If bacteriostatic water is injected by intravenous without a compound diluted in the water, it can cause red blood cell lysis. Lysis is the breaking down of a cell or membrane, which can be caused also by viruses or osmotic mechanisms which compromise the red blood cell’s integrity.
Side effects from bacteriostatic water have been reported to include:
- Abscess formation
- Death of tissues
- Venous thrombosis or phlebitis
- Infection at the site of injection
- Febrile response
If using bacteriostatic water and you experience adverse side effects, discontinue use and check with a doctor. Save the unused water in case the doctor wants to inspect it for contamination or possible causes of adverse reactions.

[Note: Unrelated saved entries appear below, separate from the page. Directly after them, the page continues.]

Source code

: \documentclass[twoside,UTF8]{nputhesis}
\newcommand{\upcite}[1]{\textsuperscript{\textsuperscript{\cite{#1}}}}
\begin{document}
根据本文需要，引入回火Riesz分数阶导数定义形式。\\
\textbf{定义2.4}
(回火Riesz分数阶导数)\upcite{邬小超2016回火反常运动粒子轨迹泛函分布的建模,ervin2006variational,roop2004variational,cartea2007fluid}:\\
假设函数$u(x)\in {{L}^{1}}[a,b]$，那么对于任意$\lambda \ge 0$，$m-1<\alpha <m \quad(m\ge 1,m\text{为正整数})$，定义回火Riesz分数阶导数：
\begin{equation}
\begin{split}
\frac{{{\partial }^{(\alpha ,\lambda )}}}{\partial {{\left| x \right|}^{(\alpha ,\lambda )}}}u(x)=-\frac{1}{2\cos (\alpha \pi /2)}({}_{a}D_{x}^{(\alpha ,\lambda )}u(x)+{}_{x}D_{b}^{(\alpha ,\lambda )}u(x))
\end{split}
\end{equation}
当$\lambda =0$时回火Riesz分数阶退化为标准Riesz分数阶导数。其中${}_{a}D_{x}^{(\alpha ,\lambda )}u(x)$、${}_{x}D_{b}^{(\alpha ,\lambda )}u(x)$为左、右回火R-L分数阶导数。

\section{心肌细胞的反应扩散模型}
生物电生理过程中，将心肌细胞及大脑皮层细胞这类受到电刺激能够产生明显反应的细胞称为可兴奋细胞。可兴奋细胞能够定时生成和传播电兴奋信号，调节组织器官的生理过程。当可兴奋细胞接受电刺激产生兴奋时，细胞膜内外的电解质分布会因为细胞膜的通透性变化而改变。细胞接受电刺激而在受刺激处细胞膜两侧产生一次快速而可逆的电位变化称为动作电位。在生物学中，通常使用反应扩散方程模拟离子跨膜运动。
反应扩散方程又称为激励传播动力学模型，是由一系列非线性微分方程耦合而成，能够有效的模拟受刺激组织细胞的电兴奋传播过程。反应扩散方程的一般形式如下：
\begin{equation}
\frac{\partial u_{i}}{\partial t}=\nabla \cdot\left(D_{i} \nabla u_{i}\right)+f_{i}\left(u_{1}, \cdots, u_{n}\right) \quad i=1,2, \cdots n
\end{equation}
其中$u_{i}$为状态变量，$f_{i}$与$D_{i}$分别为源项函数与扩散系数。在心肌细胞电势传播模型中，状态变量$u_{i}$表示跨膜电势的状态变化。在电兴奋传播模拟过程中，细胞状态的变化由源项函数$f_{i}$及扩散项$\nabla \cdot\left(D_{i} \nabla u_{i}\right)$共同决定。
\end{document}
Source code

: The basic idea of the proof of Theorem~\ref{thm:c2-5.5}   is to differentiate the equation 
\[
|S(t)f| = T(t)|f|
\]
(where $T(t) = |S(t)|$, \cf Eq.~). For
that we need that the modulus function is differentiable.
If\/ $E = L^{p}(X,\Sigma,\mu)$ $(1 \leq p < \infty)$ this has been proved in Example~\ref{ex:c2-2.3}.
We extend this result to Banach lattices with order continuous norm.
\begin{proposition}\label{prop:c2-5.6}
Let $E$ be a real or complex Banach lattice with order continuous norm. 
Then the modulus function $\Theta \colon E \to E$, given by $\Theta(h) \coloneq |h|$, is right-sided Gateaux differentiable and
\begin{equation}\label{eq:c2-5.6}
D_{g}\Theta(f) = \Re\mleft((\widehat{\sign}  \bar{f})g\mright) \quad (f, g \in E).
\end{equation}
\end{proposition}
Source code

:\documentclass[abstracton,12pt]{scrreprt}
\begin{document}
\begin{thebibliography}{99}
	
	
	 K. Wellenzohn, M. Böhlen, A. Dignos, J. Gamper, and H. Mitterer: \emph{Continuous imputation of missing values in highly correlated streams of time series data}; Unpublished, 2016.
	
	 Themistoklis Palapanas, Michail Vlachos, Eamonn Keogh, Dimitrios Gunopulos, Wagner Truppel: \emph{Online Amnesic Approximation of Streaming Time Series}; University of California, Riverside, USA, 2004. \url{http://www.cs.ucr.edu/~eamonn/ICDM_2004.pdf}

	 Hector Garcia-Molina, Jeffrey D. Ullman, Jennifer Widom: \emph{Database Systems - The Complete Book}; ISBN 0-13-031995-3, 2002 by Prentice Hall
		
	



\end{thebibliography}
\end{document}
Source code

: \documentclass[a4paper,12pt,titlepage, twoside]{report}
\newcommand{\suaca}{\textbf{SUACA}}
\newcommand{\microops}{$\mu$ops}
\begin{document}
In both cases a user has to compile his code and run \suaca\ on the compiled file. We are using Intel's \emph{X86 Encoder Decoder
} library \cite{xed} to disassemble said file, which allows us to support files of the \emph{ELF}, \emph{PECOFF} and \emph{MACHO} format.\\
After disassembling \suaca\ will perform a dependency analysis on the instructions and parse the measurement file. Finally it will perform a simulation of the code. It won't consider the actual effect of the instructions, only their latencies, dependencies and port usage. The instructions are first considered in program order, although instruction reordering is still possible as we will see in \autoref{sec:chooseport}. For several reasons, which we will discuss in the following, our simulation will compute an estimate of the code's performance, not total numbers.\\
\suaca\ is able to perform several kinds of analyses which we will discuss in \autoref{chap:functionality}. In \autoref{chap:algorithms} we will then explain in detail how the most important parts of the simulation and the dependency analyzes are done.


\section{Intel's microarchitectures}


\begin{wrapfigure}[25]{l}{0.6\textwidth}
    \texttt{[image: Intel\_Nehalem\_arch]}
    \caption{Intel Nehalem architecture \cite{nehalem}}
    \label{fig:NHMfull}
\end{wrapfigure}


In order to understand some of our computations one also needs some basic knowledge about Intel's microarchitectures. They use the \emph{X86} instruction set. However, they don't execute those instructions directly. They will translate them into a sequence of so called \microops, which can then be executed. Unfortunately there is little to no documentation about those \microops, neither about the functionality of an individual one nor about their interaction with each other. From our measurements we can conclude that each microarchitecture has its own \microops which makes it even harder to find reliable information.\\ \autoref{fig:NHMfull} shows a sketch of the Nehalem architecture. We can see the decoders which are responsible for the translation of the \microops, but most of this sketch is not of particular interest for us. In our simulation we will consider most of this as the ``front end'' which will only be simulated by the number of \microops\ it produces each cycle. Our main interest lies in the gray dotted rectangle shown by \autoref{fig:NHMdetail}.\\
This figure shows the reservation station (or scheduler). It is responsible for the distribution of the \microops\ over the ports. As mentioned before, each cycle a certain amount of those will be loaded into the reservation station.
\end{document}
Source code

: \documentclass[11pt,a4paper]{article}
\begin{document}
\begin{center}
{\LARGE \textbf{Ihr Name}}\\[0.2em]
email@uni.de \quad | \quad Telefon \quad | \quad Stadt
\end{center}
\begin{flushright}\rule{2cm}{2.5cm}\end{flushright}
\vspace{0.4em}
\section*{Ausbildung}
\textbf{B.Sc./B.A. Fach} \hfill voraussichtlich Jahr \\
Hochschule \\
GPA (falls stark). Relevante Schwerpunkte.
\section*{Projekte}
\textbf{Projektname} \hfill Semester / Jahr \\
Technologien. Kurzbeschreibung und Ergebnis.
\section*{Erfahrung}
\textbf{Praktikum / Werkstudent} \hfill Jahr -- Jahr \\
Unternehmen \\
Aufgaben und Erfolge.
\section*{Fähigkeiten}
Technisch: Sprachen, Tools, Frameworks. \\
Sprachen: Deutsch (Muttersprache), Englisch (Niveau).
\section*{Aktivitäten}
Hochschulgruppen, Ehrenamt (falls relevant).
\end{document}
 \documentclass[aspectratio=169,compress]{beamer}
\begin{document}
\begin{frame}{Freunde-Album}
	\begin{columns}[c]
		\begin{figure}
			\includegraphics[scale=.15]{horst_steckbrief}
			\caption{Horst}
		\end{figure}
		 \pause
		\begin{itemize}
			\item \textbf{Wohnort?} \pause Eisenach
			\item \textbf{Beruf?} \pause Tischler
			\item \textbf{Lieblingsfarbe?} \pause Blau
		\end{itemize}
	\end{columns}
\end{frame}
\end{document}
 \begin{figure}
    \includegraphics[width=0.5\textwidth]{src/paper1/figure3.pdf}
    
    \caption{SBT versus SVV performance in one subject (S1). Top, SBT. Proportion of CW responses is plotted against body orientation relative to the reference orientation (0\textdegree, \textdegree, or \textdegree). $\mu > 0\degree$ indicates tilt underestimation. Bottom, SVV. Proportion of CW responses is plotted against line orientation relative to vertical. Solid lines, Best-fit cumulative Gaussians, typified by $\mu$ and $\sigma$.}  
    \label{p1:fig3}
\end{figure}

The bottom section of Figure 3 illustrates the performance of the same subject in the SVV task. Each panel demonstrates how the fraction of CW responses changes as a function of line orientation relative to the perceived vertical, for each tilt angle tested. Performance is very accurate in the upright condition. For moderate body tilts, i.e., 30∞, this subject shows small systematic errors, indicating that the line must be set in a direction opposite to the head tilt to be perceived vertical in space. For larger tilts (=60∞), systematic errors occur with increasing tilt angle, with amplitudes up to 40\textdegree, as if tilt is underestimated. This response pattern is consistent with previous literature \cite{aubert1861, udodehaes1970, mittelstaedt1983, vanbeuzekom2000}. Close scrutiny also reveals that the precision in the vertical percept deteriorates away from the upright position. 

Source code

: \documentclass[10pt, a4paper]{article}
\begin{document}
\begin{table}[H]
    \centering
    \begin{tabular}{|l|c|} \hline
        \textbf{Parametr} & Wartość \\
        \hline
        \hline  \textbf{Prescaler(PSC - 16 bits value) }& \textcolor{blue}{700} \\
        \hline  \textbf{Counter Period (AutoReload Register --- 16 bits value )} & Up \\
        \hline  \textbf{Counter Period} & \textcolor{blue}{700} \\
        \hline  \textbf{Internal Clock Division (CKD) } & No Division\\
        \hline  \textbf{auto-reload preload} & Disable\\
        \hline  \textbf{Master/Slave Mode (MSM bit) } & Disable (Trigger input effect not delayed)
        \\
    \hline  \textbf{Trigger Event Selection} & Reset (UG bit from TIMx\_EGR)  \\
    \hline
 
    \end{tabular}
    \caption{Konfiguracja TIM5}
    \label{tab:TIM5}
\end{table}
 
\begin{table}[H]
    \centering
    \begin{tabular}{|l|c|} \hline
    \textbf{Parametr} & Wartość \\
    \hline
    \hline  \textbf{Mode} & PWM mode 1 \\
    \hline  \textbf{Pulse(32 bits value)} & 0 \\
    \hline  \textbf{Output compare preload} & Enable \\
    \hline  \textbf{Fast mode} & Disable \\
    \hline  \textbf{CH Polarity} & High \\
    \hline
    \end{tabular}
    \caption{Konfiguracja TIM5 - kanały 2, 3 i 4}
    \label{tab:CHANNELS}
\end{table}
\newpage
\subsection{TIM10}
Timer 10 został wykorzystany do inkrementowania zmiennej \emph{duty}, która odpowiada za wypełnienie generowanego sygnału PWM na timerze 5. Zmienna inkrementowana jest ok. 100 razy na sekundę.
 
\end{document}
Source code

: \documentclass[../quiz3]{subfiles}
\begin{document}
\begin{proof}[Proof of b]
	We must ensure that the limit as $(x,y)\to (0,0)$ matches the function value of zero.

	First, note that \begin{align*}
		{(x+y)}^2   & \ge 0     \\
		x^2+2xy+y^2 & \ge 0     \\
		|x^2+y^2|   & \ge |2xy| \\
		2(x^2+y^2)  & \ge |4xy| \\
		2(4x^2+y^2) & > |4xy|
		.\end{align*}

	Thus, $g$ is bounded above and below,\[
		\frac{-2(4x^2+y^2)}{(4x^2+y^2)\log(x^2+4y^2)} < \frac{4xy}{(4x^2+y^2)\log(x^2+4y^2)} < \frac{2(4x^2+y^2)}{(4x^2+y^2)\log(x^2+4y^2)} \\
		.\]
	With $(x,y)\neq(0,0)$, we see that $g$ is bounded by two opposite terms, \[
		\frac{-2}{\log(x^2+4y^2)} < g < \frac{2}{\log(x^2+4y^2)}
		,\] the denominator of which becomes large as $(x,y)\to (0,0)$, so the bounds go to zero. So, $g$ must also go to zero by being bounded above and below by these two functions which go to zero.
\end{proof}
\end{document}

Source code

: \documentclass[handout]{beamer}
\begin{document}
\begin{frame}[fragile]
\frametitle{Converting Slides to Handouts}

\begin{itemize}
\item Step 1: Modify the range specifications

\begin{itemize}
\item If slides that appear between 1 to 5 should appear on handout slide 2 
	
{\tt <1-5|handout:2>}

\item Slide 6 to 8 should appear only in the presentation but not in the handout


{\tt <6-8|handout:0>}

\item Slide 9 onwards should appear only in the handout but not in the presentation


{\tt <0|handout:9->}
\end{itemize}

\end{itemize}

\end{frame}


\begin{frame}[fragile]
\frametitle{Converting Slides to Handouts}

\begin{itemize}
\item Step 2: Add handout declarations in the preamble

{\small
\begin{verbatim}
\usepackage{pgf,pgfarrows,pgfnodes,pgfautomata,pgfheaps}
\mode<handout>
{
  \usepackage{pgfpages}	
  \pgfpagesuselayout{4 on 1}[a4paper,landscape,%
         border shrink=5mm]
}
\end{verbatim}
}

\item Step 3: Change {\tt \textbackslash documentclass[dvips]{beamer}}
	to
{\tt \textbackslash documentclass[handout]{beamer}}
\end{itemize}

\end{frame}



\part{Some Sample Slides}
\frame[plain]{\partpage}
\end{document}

Difference Between Sterile Water and Bacteriostatic Water
While both bacteriostatic and sterilized water are sterile liquids, they do have some differences you should be aware of. You cannot simply replace bacteriostatic water with sterile water as they are not the same thing. Sterile water doesn’t have any preservatives in it to prolong its life, which means it can only be used for a single injection. It doesn’t have a shelf life once the container is opened and it has been used. Think of sterile water as single-use packages. Bacteriostatic water contains benzyl alcohol as a preservative that prevents the growth of bacteria and allows the water to be used for multiple injections spread out over about 28 to 30 days. If your medication says to dilute or mix with bacteriostatic water, you do not want to substitute sterile water in its place or you risk getting an infection and experiencing adverse side effects.